- _Work instructions_
Take the entries below and print only the lines from the one with "improve content quality" through the one with "- Designed service", exactly as they stand, both ends included.

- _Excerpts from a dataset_
________________________________________

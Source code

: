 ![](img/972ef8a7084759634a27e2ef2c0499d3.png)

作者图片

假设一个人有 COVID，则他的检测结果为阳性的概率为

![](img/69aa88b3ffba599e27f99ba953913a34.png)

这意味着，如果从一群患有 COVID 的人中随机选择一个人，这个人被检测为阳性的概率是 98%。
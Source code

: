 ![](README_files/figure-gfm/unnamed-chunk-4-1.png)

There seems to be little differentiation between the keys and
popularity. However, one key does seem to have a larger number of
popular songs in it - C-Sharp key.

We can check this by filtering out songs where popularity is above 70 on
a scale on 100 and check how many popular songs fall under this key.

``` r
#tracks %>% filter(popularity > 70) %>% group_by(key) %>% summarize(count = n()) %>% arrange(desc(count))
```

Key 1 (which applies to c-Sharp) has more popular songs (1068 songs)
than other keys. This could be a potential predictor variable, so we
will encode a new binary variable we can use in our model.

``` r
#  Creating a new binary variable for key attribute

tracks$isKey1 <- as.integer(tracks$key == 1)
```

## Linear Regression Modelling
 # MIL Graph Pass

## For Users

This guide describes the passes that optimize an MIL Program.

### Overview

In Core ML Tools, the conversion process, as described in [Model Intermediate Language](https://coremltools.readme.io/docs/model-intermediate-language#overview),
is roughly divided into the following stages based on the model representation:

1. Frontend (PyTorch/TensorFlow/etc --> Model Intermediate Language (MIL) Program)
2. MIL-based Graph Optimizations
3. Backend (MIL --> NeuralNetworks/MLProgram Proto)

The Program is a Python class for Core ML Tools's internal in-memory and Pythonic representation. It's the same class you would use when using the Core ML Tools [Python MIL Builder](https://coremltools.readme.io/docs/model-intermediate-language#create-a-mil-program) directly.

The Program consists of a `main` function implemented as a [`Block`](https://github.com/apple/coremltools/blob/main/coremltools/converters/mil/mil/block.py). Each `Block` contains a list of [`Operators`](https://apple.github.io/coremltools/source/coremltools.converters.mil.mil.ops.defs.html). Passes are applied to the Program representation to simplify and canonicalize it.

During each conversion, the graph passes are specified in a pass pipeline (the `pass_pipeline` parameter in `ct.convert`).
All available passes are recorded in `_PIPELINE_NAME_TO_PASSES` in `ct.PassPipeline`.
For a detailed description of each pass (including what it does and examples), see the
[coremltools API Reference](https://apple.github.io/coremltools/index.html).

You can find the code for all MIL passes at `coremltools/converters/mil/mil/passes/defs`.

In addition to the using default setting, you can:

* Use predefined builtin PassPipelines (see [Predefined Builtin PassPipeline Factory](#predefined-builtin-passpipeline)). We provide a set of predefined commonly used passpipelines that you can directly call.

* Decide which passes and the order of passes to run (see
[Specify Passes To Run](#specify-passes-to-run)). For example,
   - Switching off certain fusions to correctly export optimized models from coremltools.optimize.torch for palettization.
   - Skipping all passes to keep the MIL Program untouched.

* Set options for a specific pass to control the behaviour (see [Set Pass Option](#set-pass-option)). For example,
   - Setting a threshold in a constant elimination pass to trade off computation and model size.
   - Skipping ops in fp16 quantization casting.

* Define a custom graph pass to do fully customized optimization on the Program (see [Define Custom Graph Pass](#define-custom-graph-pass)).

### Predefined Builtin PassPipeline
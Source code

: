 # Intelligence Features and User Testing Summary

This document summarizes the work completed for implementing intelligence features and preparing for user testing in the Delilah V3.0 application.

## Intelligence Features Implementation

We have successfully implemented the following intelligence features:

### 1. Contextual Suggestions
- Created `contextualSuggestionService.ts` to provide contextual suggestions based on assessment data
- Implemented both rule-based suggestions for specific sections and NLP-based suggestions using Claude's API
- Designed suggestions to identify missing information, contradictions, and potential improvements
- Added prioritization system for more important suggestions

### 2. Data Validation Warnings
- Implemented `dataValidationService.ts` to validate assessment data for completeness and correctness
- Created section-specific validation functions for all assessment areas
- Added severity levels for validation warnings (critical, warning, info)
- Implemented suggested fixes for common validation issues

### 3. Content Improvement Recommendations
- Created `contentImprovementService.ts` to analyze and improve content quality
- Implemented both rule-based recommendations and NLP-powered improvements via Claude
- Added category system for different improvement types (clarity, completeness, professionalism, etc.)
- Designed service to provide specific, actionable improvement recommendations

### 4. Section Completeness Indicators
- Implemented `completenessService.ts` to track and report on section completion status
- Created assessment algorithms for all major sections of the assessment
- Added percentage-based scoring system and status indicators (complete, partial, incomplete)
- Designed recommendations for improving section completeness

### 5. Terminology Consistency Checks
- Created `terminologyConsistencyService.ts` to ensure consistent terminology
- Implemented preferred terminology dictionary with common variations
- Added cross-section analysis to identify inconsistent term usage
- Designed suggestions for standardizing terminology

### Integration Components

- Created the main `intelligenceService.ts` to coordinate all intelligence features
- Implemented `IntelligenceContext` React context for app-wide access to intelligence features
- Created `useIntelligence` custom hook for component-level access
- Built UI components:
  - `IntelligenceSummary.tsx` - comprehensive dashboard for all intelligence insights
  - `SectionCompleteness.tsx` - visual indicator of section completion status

________________________________________

- _Output of the task_
- Created `contentImprovementService.ts` to analyze and improve content quality
- Implemented both rule-based recommendations and NLP-powered improvements via Claude
- Added category system for different improvement types (clarity, completeness, professionalism, etc.)
- Designed service to provide specific, actionable improvement recommendations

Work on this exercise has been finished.